À partir du 2 août 2026, de nombreux contenus générés par IA devront être clairement étiquetés — mais pas tous. La Commission européenne a enfin clarifié le 8 mai 2026 ce qui relève concrètement de l’article 50 du règlement IA. Voici, de manière très pratique, ce que vous devez vraiment faire en tant qu’indépendant ou petite entreprise — et ce que vous n’avez pas à faire.

Sommaire

KI Kennzeichnungspflicht ab August 2026

De quoi s’agit-il ?

Le règlement européen sur l’intelligence artificielle (Règlement (UE) 2024/1689) est entré en vigueur en août 2024 et s’applique par paliers. Le 2 août 2026, l’article 50 entre en application — la partie qui régit les obligations de transparence pour les systèmes d’IA. Traduction : quand vous utilisez l’IA, vos clients doivent dans de nombreux cas être informés qu’un système d’IA est en jeu.

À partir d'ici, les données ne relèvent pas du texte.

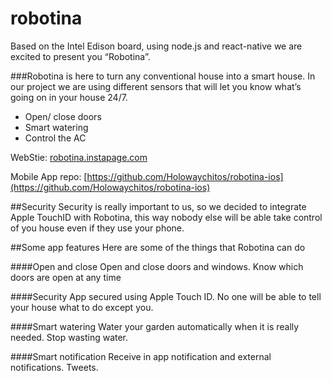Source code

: # robotina
Based on the Intel Edison board, using node.js and react-native we are excited to present you “Robotina”.


###Robotina is here to turn any conventional house into a smart house.
In our project we are using different sensors that will let you know what’s going on in your house 24/7.

- Open/ close doors
- Smart watering
- Control the AC

WebStie: [robotina.instapage.com](http://robotina.instapage.com/)

Mobile App repo: [https://github.com/Holowaychitos/robotina-ios](https://github.com/Holowaychitos/robotina-ios) 

##Security
Security is really important to us, so we decided to integrate Apple TouchID with Robotina, this way nobody else will be able take control of you house even if they use your phone.

##Some app features
Here are some of the things that Robotina can do

####Open and close
Open and close doors and windows. Know which doors are open at any time

####Security
App secured using Apple Touch ID. No one will be able to tell your house what to do except you.

####Smart watering
Water your garden automatically when it is really needed. Stop wasting water.

####Smart notification
Receive in app notification and external notifications. Tweets.
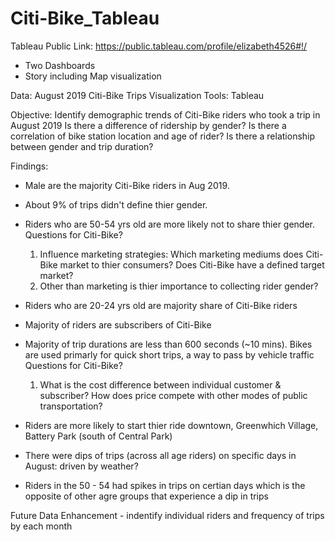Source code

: # Citi-Bike_Tableau

Tableau Public Link: https://public.tableau.com/profile/elizabeth4526#!/
  - Two Dashboards
  - Story including Map visualization
    
  
  Data: August 2019 Citi-Bike Trips
  Visualization Tools: Tableau
  
  Objective: Identify demographic trends of Citi-Bike riders who took a trip in August 2019
    Is there a difference of ridership by gender?
    Is there a correlation of bike station location and age of rider?
    Is there a relationship between gender and trip duration?
    
  Findings:
   - Male are the majority Citi-Bike riders in Aug 2019.
   - About 9% of trips didn't define thier gender.
   - Riders who are 50-54 yrs old are more likely not to share thier gender.
      Questions for Citi-Bike?
       1. Influence marketing strategies: Which marketing mediums does Citi-Bike market to thier consumers? Does Citi-Bike have a defined target market? 
       2. Other than marketing is thier importance to collecting rider gender? 
    
   - Riders who are 20-24 yrs old are majority share of Citi-Bike riders
   - Majority of riders are subscribers of Citi-Bike
   - Majority of trip durations are less than 600 seconds (~10 mins). Bikes are used primarly for quick short trips, a way to pass by vehicle traffic
      Questions for Citi-Bike?
      1. What is the cost difference between individual customer & subscriber? How does price compete with other modes of public transportation?
    
   - Riders are more likely to start thier ride downtown, Greenwhich Village, Battery Park (south of Central Park)
   - There were dips of trips (across all age riders) on specific days in August: driven by weather? 
   - Riders in the 50 - 54 had spikes in trips on certian days which is the opposite of other agre groups that experience a dip in trips
  
  
  Future Data Enhancement - indentify individual riders and frequency of trips by each month
    
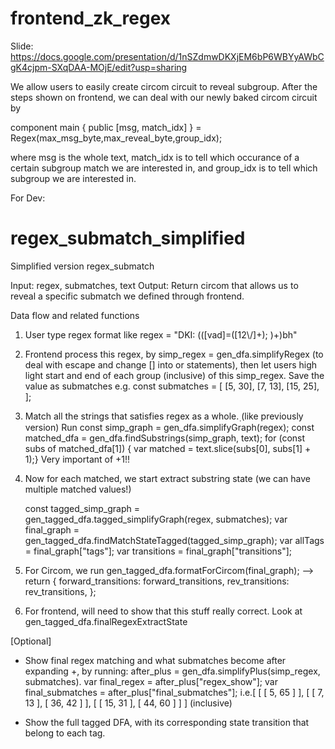 # frontend_zk_regex

Slide: https://docs.google.com/presentation/d/1nSZdmwDKXjEM6bP6WBYyAWbCgK4cjpm-SXqDAA-MOjE/edit?usp=sharing

We allow users to easily create circom circuit to reveal subgroup. After the steps shown on frontend, we can deal with our newly baked circom circuit by

component main { public [msg, match_idx] } = Regex(max_msg_byte,max_reveal_byte,group_idx);

where msg is the whole text, match_idx is to tell which occurance of a certain subgroup match we are interested in, and group_idx is to tell which subgroup we are interested in.

For Dev:

# regex_submatch_simplified

Simplified version regex_submatch

Input: regex, submatches, text
Output: Return circom that allows us to reveal a specific submatch we defined through frontend.

Data flow and related functions

1. User type regex format like regex = "DKI: (([vad]=([12\\/]+); )+)bh"
2. Frontend process this regex, by simp_regex = gen_dfa.simplifyRegex
   (to deal with escape and change [] into or statements), then let users high light start and end of each group (inclusive) of this simp_regex. Save the value as submatches e.g.
   const submatches = [
   [5, 30],
   [7, 13],
   [15, 25],
   ];
3. Match all the strings that satisfies regex as a whole. ฺ(like previously version)
   Run
   const simp_graph = gen_dfa.simplifyGraph(regex);
   const matched_dfa = gen_dfa.findSubstrings(simp_graph, text);
   for (const subs of matched_dfa[1]) {
   var matched = text.slice(subs[0], subs[1] + 1);} Very important of +1!!
4. Now for each matched, we start extract substring state (we can have multiple matched values!)

   const tagged_simp_graph = gen_tagged_dfa.tagged_simplifyGraph(regex, submatches);
   var final_graph = gen_tagged_dfa.findMatchStateTagged(tagged_simp_graph);
   var allTags = final_graph["tags"];
   var transitions = final_graph["transitions"];

5. For Circom, we run
   gen_tagged_dfa.formatForCircom(final_graph); --> return
   {
   forward_transitions: forward_transitions,
   rev_transitions: rev_transitions,
   };

6. For frontend, will need to show that this stuff really correct. Look at gen_tagged_dfa.finalRegexExtractState

[Optional]

- Show final regex matching and what submatches become after expanding +, by running: after_plus = gen_dfa.simplifyPlus(simp_regex, submatches).
  var final_regex = after_plus["regex_show"];
  var final_submatches = after_plus["final_submatches"]; i.e.[
  [ [ 5, 65 ] ],
  [ [ 7, 13 ], [ 36, 42 ] ],
  [ [ 15, 31 ], [ 44, 60 ] ]
  ]
  (inclusive)

- Show the full tagged DFA, with its corresponding state transition that belong to each tag.
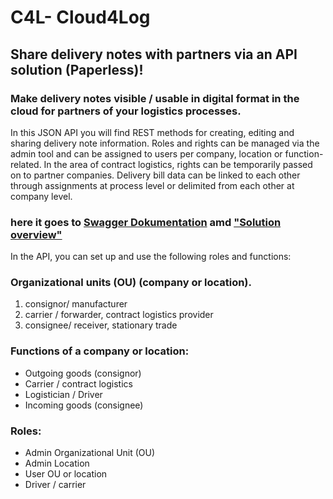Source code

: # C4L- Cloud4Log
## Share delivery notes with partners via an API solution (Paperless)!
### Make delivery notes visible / usable in digital format in the cloud for partners of your logistics processes.
 
In this JSON API you will find REST methods for creating, editing and sharing delivery note information. Roles and rights can be managed via the admin tool and can be assigned to users per company, location or function-related. In the area of contract logistics, rights can be temporarily passed on to partner companies. 
Delivery bill data can be linked to each other through assignments at process level or delimited from each other at company level.
 
### here it goes to [Swagger Dokumentation](https://dlsbackend.uat.cloud4log.dev/api-docs/#/supplychain/getSupplyChains) amd ["Solution overview"](https://viewer.diagrams.net/?tags=%7B%7D&highlight=0000ff&edit=_blank&layers=1&nav=1&title=C4l%20Systemdesign.drawio#Uhttps%3A%2F%2Fdrive.google.com%2Fuc%3Fid%3D1ZgyjjVKgR4EoMwbgwfXX4AM-fBNV5M0A%26export%3Ddownload)
In the API, you can set up and use the following roles and functions:
 
### Organizational units (OU) (company or location).
1. consignor/ manufacturer
2. carrier / forwarder, contract logistics provider
3. consignee/ receiver, stationary trade
### Functions of a company or location:
- Outgoing goods (consignor)
- Carrier / contract logistics
- Logistician / Driver
- Incoming goods (consignee)
### Roles: 
* Admin Organizational Unit (OU)
* Admin Location
* User OU or location
* Driver / carrier
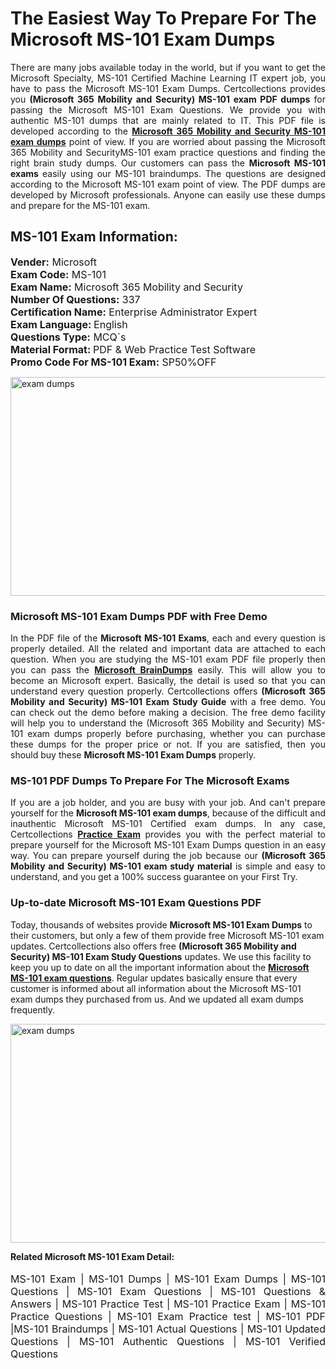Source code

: <h1>The Easiest Way To Prepare For The Microsoft MS-101 Exam Dumps</h1> <p style="text-align:justify">There are many jobs available today in the world, but if you want to get the Microsoft Specialty, MS-101 Certified Machine Learning IT expert job, you have to pass the Microsoft MS-101 Exam Dumps. Certcollections provides you <strong>(Microsoft 365 Mobility and Security) MS-101 exam PDF dumps</strong> for passing the Microsoft MS-101 Exam Questions. We provide you with authentic MS-101 dumps that are mainly related to IT. This PDF file is developed according to the <a href="https://www.certsofficial.com/microsoft/ms-101-questions"><strong>Microsoft 365 Mobility and Security MS-101 exam dumps</strong></a> point of view. If you are worried about passing the Microsoft 365 Mobility and SecurityMS-101 exam practice questions and finding the right brain study dumps. Our customers can pass the <strong>Microsoft MS-101 exams </strong>easily using our MS-101 braindumps. The questions are designed according to the Microsoft MS-101 exam point of view. The PDF dumps are developed by Microsoft professionals. Anyone can easily use these dumps and prepare for the MS-101 exam.</p> <h2><strong>MS-101 Exam Information:</strong></h2> <p><span style="font-size:16px"><strong>Vender:</strong> Microsoft<br /> <strong>Exam Code:</strong> MS-101<br /> <strong>Exam Name:</strong> Microsoft 365 Mobility and Security<br /> <strong>Number Of Questions:</strong> 337<br /> <strong>Certification Name:</strong> Enterprise Administrator Expert<br /> <strong>Exam Language: </strong>English<br /> <strong>Questions Type:</strong> MCQ`s<br /> <strong>Material Format: </strong>PDF & Web Practice Test Software<br /> <strong>Promo Code For MS-101 Exam:</strong> SP50%OFF</span></p> <p><a href="https://www.certsofficial.com/microsoft/ms-101-questions" rel="no-follow"><img alt="exam dumps" src="https://www.certcollections.com/uploads/content/certsofficial.jpg" style="height:350px; width:750px" /></a></p> <h3><strong>Microsoft MS-101 Exam Dumps PDF with Free Demo</strong></h3> <p style="text-align:justify">In the PDF file of the <strong>Microsoft MS-101 Exams</strong>, each and every question is properly detailed. All the related and important data are attached to each question. When you are studying the MS-101 exam PDF file properly then you can pass the <a href="https://www.certsofficial.com/microsoft-dumps"><strong>Microsoft BrainDumps</strong></a> easily. This will allow you to become an Microsoft expert. Basically, the detail is used so that you can understand every question properly. Certcollections offers <strong>(Microsoft 365 Mobility and Security) MS-101 Exam Study Guide</strong> with a free demo. You can check out the demo before making a decision. The free demo facility will help you to understand the (Microsoft 365 Mobility and Security) MS-101 exam dumps properly before purchasing, whether you can purchase these dumps for the proper price or not. If you are satisfied, then you should buy these <strong>Microsoft MS-101 Exam Dumps</strong> properly.</p> <h3><strong>MS-101 PDF Dumps To Prepare For The Microsoft Exams</strong></h3> <p style="text-align:justify">If you are a job holder, and you are busy with your job. And can't prepare yourself for the <strong>Microsoft MS-101 exam dumps</strong>, because of the difficult and inauthentic Microsoft MS-101 Certified exam dumps. In any case, Certcollections <strong><a href="https://www.certsofficial.com/">Practice Exam</a></strong> provides you with the perfect material to prepare yourself for the Microsoft MS-101 Exam Dumps question in an easy way. You can prepare yourself during the job because our <strong>(Microsoft 365 Mobility and Security) MS-101 exam study material</strong> is simple and easy to understand, and you get a 100% success guarantee on your First Try.</p> <h3><strong>Up-to-date Microsoft MS-101 Exam Questions PDF</strong></h3> <p>Today, thousands of websites provide <strong>Microsoft MS-101 Exam Dumps</strong> to their customers, but only a few of them provide free Microsoft MS-101 exam updates. Certcollections also offers free <strong>(Microsoft 365 Mobility and Security) MS-101 Exam Study Questions</strong> updates. We use this facility to keep you up to date on all the important information about the <a href="https://www.certsofficial.com/microsoft/ms-101-questions"><strong>Microsoft MS-101 exam questions</strong></a>. Regular updates basically ensure that every customer is informed about all information about the Microsoft MS-101 exam dumps they purchased from us. And we updated all exam dumps frequently.</p> <p><a href="https://www.certsofficial.com/microsoft/ms-101-questions"><img alt="exam dumps " src="https://www.certcollections.com/uploads/content/certsofficial2.jpg" style="height:350px; width:750px" /></a></p> <p style="text-align:justify"><span style="font-size:14px"><strong>Related Microsoft MS-101 Exam Detail:</strong></span><br /> <br /> <span style="font-size:16px">MS-101 Exam | MS-101 Dumps | MS-101 Exam Dumps | MS-101 Questions | MS-101 Exam Questions | MS-101 Questions & Answers | MS-101 Practice Test | MS-101 Practice Exam | MS-101 Practice Questions | MS-101 Exam Practice test | MS-101 PDF |MS-101 Braindumps | MS-101 Actual Questions | MS-101 Updated Questions | MS-101 Authentic Questions | MS-101 Verified Questions</span></p>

Le 8 mai 2026, la Commission européenne a publié un projet de lignes directrices d’interprétation et a ouvert une consultation publique jusqu’au 3 juin 2026. Ces lignes ne sont pas contraignantes mais constituent le premier document officiel qui détaille le champ d’application de l’article 50 pour la pratique. En France, la Direction générale des entreprises (DGE) et la CNIL participent à la surveillance ; en Allemagne, c’est la Bundesnetzagentur qui prend le rôle d’autorité nationale de surveillance du marché.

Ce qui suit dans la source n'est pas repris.